By James Brewer Stewart, Macalester College
Throughout the antebellum decades slaveholders delivered tens of thousands of “their” enslaved people to Lumpkin’s Slave Jail (aka. the Devil’s Half-Acre) located in Richmond, Virginia. Lumpkin’s was only one of dozens of such enterprises scattered across the City where enslaved blacks were auctioned off and driven in chains into the Deep South. In all at least 300,000 African Americans passed through Richmond after falling prey to this vicious human trafficking, (aka. the interstate slave trade). A century and a half later, the Jail and its surrounding real estate it have become the focus of an intensive campaign by historians and activists to properly memorialize those victimized, to insure that the city honestly confronts its deep complicity in slavery, and to document the rich history of antebellum Richmond’s African American community. Richmond city officials, however, are entertaining far more modest plans.

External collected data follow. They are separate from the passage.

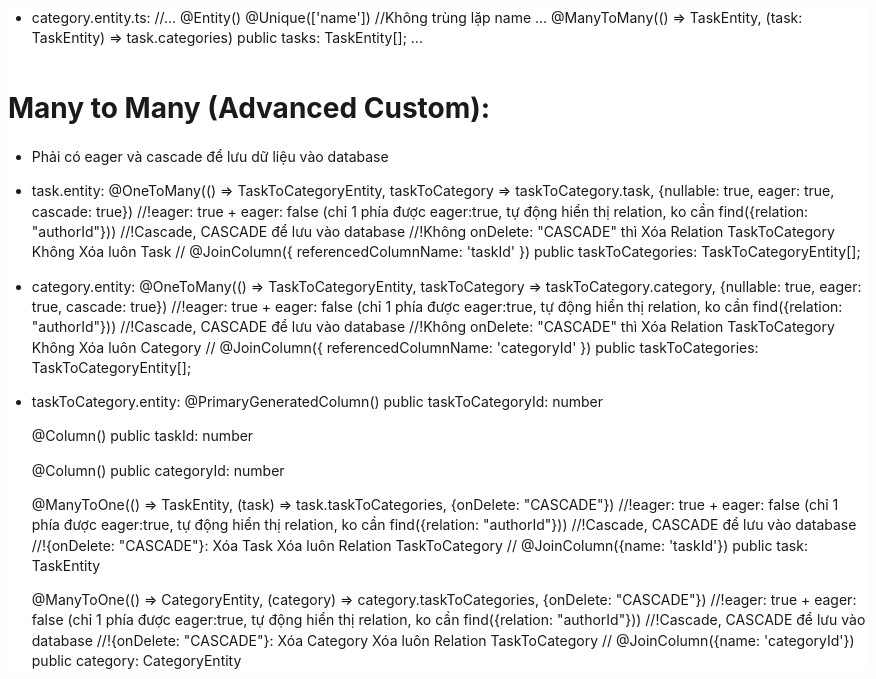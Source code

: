   + category.entity.ts:
    //...
    @Entity()
    @Unique(['name']) //Không trùng lặp name
    ...
    @ManyToMany(() => TaskEntity, (task: TaskEntity) => task.categories)
    public tasks: TaskEntity[];
    ...


# Many to Many (Advanced Custom):
- Phải có eager và cascade để lưu dữ liệu vào database

- task.entity:
  @OneToMany(() => TaskToCategoryEntity, taskToCategory => taskToCategory.task,
    {nullable: true,  eager: true, cascade: true})
  //!eager: true + eager: false (chỉ 1 phía được eager:true, tự động hiển thị relation,
  ko cần find({relation: "authorId"})) 
  //!Cascade, CASCADE để lưu vào database
  //!Không onDelete: "CASCADE" thì Xóa Relation TaskToCategory Không Xóa luôn Task
  // @JoinColumn({ referencedColumnName: 'taskId' })
  public taskToCategories: TaskToCategoryEntity[];

- category.entity:
  @OneToMany(() => TaskToCategoryEntity, taskToCategory => taskToCategory.category,
    {nullable: true, eager: true,
      cascade: true})
  //!eager: true + eager: false (chỉ 1 phía được eager:true, tự động hiển thị relation,
  ko cần find({relation: "authorId"})) 
  //!Cascade, CASCADE để lưu vào database
  //!Không onDelete: "CASCADE" thì Xóa Relation TaskToCategory Không Xóa luôn Category
  // @JoinColumn({ referencedColumnName: 'categoryId' })
  public taskToCategories: TaskToCategoryEntity[];

- taskToCategory.entity:
  @PrimaryGeneratedColumn()
  public taskToCategoryId: number

  @Column()
  public taskId: number

  @Column()
  public categoryId: number
  
  @ManyToOne(() => TaskEntity, (task) => task.taskToCategories, {onDelete: "CASCADE"})
  //!eager: true + eager: false (chỉ 1 phía được eager:true, tự động hiển thị relation,
  ko cần find({relation: "authorId"})) 
  //!Cascade, CASCADE để lưu vào database
  //!{onDelete: "CASCADE"}: Xóa Task Xóa luôn Relation TaskToCategory
  // @JoinColumn({name: 'taskId'})
  public task: TaskEntity

  @ManyToOne(() => CategoryEntity, (category) => category.taskToCategories, {onDelete: "CASCADE"})
  //!eager: true + eager: false (chỉ 1 phía được eager:true, tự động hiển thị relation,
  ko cần find({relation: "authorId"})) 
  //!Cascade, CASCADE để lưu vào database
  //!{onDelete: "CASCADE"}: Xóa Category Xóa luôn Relation TaskToCategory
  // @JoinColumn({name: 'categoryId'})
  public category: CategoryEntity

Leading this campaign is the Defenders of Freedom, Justice and Equality, a prominent activist group which has consulted widely with community representatives and been guided by blue-ribbon consultants while developing a compelling and detailed plan for establishing a Memorial Park on the site: Sacred Ground Project. Their proposed project includes not only Lumpkin’s Slave Jail, but also nine surrounding acres that encompass the locale referred to as Shockoe Bottom, a community inhabited in antebellum times by poor and working class African Americans, Euro-Americans, Jews, Haitian immigrants, and Huguenot refuges. It is rich with long-buried African American sites and artifacts that surely deserve to see the light of day, not the least of which are a significant African-American burial ground and the site of gallows from which innumerable people were hanged, including those convicted of involvement in Gabriel’s slave rebellion of 1800.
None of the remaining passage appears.